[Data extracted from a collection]
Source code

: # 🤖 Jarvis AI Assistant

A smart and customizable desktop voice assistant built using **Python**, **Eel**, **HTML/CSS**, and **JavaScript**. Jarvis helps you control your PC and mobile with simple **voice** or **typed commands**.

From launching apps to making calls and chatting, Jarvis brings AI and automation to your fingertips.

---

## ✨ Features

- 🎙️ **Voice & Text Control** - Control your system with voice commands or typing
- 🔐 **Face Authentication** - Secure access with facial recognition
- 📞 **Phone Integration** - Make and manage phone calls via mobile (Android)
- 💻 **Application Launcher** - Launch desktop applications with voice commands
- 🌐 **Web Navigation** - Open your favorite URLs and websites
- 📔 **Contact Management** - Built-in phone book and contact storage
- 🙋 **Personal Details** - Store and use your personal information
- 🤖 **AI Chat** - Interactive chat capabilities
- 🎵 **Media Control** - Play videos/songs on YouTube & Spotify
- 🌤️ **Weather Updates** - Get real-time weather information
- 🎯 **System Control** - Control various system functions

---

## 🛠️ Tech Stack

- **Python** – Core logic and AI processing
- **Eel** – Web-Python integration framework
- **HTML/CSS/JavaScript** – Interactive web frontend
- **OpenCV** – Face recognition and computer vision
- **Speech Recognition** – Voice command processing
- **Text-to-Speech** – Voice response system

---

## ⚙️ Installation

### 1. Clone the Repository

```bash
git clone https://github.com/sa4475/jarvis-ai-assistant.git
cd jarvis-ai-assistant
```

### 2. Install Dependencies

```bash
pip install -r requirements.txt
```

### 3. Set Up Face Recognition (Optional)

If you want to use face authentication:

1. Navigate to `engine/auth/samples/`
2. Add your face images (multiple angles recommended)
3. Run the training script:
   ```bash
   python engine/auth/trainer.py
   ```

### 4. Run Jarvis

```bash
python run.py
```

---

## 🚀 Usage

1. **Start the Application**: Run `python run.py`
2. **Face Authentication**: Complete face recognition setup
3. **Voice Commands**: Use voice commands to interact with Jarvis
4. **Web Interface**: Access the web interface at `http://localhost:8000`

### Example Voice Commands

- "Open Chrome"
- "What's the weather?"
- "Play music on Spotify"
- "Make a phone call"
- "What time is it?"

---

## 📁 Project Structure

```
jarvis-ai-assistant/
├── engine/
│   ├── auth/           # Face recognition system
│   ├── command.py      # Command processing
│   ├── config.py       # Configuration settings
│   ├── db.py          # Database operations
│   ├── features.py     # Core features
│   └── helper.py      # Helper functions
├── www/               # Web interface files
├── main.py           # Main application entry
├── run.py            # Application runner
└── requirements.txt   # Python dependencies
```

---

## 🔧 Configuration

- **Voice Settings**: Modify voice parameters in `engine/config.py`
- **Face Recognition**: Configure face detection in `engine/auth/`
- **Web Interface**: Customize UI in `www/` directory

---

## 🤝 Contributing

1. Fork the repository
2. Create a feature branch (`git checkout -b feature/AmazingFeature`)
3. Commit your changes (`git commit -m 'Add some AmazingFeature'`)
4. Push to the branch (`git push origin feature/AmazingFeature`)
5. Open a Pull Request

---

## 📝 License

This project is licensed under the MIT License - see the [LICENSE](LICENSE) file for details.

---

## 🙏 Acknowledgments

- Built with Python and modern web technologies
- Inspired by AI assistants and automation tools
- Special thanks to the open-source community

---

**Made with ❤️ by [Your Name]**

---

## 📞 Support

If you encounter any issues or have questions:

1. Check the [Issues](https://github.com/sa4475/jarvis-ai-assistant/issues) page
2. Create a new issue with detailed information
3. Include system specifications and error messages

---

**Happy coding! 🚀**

EXERCISE:
Copy every line of the data that carries the word "information".

TASK RESPONSE:
- 🙋 **Personal Details** - Store and use your personal information
- 🌤️ **Weather Updates** - Get real-time weather information
2. Create a new issue with detailed information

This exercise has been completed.